2.1 重組表達(dá)質(zhì)粒pET-16b-Smarcad1-F1的構(gòu)建 選取Smarcad1第1至132位氨基酸作為目的基因，進(jìn)行PCR擴(kuò)增，結(jié)果產(chǎn)生399 bp的目的片段（圖1A），成功得到目的基因片段。利用XholⅠ、NdeⅠ對pET-16b載體進(jìn)行雙酶切，得到酶切產(chǎn)物，為一條約6 000 bp的目的條帶（圖1B），連接轉(zhuǎn)化后進(jìn)行菌落PCR鑒定，結(jié)果檢測出多個陽性菌落克隆，目的條帶位置符合預(yù)期（圖1C）。表明重組表達(dá)質(zhì)粒pET-16b-Smarcad1-F1構(gòu)建成功。

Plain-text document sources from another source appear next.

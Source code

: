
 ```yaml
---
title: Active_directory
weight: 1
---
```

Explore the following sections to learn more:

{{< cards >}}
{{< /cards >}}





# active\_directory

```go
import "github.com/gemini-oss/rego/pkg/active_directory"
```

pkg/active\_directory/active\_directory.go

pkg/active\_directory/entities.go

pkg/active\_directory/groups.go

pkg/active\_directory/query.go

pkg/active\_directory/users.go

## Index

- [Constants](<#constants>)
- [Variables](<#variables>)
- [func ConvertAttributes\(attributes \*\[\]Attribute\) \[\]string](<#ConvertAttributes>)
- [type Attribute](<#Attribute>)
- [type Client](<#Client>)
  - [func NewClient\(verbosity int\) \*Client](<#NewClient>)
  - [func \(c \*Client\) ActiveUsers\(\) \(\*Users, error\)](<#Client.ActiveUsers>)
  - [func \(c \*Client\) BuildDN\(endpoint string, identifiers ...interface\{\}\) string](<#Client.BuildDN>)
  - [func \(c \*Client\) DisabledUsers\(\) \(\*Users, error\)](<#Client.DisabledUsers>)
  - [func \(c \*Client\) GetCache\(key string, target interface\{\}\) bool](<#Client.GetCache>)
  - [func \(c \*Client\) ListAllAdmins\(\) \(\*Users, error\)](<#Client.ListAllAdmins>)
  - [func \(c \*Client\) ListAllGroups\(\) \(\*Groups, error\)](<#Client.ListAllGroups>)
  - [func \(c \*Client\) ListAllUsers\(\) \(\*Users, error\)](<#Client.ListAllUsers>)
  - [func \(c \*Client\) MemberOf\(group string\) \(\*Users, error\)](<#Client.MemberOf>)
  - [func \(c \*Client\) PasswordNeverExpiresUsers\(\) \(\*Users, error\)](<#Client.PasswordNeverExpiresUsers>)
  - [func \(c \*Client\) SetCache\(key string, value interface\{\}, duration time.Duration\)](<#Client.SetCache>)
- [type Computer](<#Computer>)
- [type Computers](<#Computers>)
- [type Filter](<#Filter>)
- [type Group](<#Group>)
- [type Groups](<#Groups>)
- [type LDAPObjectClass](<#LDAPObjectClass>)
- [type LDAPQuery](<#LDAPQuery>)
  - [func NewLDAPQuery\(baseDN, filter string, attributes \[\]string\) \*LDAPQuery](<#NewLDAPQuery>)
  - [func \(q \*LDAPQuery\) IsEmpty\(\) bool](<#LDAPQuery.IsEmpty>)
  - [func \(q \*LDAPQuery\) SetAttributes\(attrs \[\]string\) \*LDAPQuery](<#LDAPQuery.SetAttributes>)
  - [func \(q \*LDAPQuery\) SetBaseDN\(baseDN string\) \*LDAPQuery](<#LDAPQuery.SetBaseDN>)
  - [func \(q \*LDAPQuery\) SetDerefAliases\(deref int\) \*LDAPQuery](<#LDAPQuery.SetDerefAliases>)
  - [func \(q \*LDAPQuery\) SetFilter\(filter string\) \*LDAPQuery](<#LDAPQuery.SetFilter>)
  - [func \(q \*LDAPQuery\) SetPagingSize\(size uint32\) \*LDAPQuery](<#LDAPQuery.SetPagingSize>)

圖1 原核表達(dá)質(zhì)粒pET-16b-Smarcad1-F1的構(gòu)建Fig 1 Construction of prokaryotic expression plasmid pET-16b-Smarcad1-F1

2.2 Smarcad1蛋白的表達(dá)純化 考馬斯亮藍(lán)染色后，結(jié)果顯示相較于誘導(dǎo)前，誘導(dǎo)后產(chǎn)生明顯目的蛋白，此蛋白在上清液與沉淀中均有分布，洗脫后，目的蛋白純度明顯增加，并且其分子量大小為27 kD，符合預(yù)期蛋白分子量，說明Smarcad1-F1蛋白成功誘導(dǎo)表達(dá)純化，見圖2。

圖2 Smarcad1蛋白的表達(dá)純化Fig 2 Expression purification of Smarcad1 protein

2.3 抗體特異性驗證

2.3.1 Western印跡檢測抗體特異性Western印跡驗證制備的抗體能否結(jié)合目的蛋白，結(jié)果顯示，相較于陰性對照組，此抗體能夠識別B16細(xì)胞以及V6.5細(xì)胞中Smarcad1蛋白，不能識別293T細(xì)胞中目的蛋白，可能與293T細(xì)胞Smarcad1蛋白表達(dá)水平較低有關(guān)。此結(jié)果說明制備的目的抗體能夠應(yīng)用于Western印跡實驗，且目的條帶清晰（圖3）。

圖3 Western印跡檢測抗體特異性Fig 3 Western blotting detection of antibody specificity

2.3.2 Co-IP檢測抗體特異性 利用免疫共沉淀實驗檢測該目的抗體特異性，結(jié)果顯示相較于IgG組，制備的目的抗體能夠識別細(xì)胞內(nèi)Smarcad1蛋白，成功沉淀出目的蛋白，說明此抗體可以與Smarcad1蛋白相互作用（圖4）。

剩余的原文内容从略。